В этот время из-за угла вынырнула собачонка. Какая-то обшарпанная, калеченая. Она недоверчиво огляделась по сторонам и затрусила в нашу сторону.

- Вон бежит бомжучка, зверь из нашего общества разумного потребления, - заметил Виктор.

И собака, словно услышав одобрение, прибавила шагу, принюхалась, а затем легла у ног Виктора.

- Твоя? - я опасливо отодвинулся в сторону.

- Первый раз вижу, но в своё общество принимаю. Покольку и она меня принимает в своё общество. Так мы и объединяемся с родственными душами. Согласна, бомжучка? - и собака на его приветствие радостно завиляла хвостом.

- Витя, зачем такие крайности? - во мне пробуждался бытовой апологет.

- А ты ждешь указов президента? Не будет, только инициативой снизу идеи ограниченного потребления можно сделать жизненными. Присоединяйся! У меня места в колодце много.

- А может, лучше из колодца выберешься? Всё-таки с людьми лучше.

- С вами хорошо, когда я пою. Тут у вас душа тает, а остальное время вы жрете мясо страха. Ведь боишься, признайся, боишься жизни своей.

- Да как тебе сказать, тревожно бывает.....

- А у меня никакого страха нет. Никакого, ни за кого. А ты за копейкой гоняешься, унижаешься во имя придуманного тобой блага. А благо в свободе от него. Я даже не боюсь теперь умирать, потому что не боюсь быть навсегда забытым.

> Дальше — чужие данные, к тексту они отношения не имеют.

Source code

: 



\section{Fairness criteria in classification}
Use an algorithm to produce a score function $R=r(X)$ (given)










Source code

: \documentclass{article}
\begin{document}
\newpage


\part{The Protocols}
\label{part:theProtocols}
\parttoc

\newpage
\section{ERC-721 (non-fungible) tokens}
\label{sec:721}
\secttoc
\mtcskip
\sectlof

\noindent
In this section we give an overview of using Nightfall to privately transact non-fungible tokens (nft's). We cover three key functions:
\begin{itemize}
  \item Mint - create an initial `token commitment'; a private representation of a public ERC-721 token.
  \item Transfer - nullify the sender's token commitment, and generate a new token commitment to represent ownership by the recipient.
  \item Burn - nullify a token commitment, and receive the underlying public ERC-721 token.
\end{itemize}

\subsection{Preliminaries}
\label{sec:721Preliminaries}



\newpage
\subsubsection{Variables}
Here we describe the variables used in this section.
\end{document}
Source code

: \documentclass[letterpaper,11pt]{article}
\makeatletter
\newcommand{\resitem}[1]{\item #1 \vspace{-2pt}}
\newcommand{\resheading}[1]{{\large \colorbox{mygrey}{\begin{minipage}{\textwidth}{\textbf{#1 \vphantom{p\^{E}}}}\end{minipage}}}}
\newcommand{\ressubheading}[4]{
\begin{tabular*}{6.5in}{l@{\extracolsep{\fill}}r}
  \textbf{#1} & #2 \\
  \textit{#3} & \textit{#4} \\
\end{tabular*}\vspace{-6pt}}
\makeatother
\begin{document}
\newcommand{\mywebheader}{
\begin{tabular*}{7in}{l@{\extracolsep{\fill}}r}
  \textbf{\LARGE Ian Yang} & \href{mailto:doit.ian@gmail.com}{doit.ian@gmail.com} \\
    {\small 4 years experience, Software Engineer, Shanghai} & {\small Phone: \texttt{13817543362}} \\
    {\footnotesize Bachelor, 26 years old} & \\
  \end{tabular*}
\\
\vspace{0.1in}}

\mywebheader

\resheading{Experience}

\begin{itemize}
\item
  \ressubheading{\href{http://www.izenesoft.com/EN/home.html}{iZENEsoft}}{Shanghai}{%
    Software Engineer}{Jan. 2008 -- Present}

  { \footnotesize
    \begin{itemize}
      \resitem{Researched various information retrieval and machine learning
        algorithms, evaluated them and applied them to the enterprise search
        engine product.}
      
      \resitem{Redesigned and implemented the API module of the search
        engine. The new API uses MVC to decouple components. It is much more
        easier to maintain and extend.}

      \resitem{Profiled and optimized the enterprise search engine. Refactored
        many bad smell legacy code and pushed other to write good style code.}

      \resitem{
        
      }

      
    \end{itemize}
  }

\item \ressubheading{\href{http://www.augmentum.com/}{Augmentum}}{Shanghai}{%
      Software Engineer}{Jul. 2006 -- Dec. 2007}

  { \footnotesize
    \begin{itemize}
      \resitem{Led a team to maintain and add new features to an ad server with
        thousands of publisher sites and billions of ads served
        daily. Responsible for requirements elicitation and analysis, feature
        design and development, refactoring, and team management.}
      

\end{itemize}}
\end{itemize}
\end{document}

Я не знал, что говорить, и суетливо достал из кармана деньги. Протянул Виктору. Он посмотрел на меня укоризненно. Из нескольких купюр выбрал самую мелкую, заметив: "Собачку покормлю". И добавил:

- Ничего ты не понял, мой диванный теоретик, не мучайся и не думай обо мне. Ты даже нафантазировать не можешь, как мне хорошо.

И, не прощаясь, пошел своей дорогой, а бомжучка пристроилась сбоку, семенила рядом, время от времени заглядывая в лицо Виктора. Я хотел окликнуть их, спросить, где находится колодец, но так и не отважился, понимая, что в гости к нему не пойду, хотя в прошлом нас объединяла дружба и общие философские идеи, которые он воплотил в свою жизнь. А я до сих пор продолжаю рассуждать про общество ограниченного потребления, увязнув плотью в практике разрушающего накопительства, из которого один путь - на тот свет, где, отрешившись от земных излишеств, оставшись только чистой душой, я стану строительным материалом для нового Бога, Бога-внука, как считает Виктор.